## EXERCISE AIM
Write out only the opening lines of the entries, through the line with "- [Policy-guided Offline".

## THE INPUT

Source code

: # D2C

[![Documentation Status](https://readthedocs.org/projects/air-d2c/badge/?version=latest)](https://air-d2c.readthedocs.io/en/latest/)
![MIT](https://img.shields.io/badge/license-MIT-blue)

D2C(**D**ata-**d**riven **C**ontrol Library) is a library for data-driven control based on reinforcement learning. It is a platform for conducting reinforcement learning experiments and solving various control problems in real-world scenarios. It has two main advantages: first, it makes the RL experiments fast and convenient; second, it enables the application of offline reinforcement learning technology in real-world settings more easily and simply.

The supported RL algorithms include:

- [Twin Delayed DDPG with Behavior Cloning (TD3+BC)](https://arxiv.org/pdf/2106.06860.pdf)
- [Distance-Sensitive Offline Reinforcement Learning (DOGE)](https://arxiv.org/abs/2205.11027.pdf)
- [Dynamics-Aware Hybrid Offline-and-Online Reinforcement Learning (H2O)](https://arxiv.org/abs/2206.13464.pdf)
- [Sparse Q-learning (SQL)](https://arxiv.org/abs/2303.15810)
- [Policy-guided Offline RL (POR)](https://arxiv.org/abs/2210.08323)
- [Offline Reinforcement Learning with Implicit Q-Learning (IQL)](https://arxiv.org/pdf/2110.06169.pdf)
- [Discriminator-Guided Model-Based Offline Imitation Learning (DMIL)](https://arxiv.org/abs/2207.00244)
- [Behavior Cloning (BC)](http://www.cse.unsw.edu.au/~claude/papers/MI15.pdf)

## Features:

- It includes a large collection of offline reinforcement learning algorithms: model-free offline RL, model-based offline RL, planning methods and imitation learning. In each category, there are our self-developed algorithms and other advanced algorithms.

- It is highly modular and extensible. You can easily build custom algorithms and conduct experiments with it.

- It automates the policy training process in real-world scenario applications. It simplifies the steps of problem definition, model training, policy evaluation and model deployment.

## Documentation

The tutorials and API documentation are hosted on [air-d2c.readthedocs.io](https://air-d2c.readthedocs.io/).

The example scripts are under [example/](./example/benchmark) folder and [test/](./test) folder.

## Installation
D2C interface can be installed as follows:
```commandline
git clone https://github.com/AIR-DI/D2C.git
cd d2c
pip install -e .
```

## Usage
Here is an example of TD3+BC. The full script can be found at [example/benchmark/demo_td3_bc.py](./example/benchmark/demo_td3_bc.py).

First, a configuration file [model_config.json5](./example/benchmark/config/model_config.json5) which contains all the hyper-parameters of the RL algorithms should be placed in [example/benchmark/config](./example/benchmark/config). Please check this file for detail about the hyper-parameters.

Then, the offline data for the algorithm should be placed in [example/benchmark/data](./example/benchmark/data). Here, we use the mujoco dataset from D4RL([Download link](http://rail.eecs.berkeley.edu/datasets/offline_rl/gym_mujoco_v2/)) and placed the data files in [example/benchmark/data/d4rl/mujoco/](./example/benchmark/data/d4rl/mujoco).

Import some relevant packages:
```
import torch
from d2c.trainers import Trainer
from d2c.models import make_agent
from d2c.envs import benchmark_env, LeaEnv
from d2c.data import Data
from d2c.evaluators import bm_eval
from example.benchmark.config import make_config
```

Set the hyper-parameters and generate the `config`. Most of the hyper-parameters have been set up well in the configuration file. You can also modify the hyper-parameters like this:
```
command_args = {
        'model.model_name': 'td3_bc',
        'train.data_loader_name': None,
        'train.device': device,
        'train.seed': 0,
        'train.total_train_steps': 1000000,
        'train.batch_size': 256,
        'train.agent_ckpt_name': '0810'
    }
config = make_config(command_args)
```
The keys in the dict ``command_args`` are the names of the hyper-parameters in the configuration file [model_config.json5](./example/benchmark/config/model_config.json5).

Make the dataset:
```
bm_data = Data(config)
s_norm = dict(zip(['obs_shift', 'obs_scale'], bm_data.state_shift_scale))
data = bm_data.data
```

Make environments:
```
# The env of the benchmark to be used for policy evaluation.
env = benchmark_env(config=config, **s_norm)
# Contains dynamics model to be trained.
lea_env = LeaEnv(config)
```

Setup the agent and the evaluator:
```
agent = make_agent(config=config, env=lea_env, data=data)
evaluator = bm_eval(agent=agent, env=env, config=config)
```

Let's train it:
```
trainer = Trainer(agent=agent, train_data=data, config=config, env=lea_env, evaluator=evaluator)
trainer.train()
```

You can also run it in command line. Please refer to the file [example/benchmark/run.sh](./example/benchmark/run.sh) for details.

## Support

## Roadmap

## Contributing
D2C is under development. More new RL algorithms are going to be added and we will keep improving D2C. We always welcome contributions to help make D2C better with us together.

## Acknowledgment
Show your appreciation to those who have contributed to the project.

## EXPECTED ANSWER
Source code

: # D2C

[![Documentation Status](https://readthedocs.org/projects/air-d2c/badge/?version=latest)](https://air-d2c.readthedocs.io/en/latest/)
![MIT](https://img.shields.io/badge/license-MIT-blue)

D2C(**D**ata-**d**riven **C**ontrol Library) is a library for data-driven control based on reinforcement learning. It is a platform for conducting reinforcement learning experiments and solving various control problems in real-world scenarios. It has two main advantages: first, it makes the RL experiments fast and convenient; second, it enables the application of offline reinforcement learning technology in real-world settings more easily and simply.

The supported RL algorithms include:

- [Twin Delayed DDPG with Behavior Cloning (TD3+BC)](https://arxiv.org/pdf/2106.06860.pdf)
- [Distance-Sensitive Offline Reinforcement Learning (DOGE)](https://arxiv.org/abs/2205.11027.pdf)
- [Dynamics-Aware Hybrid Offline-and-Online Reinforcement Learning (H2O)](https://arxiv.org/abs/2206.13464.pdf)
- [Sparse Q-learning (SQL)](https://arxiv.org/abs/2303.15810)
- [Policy-guided Offline RL (POR)](https://arxiv.org/abs/2210.08323)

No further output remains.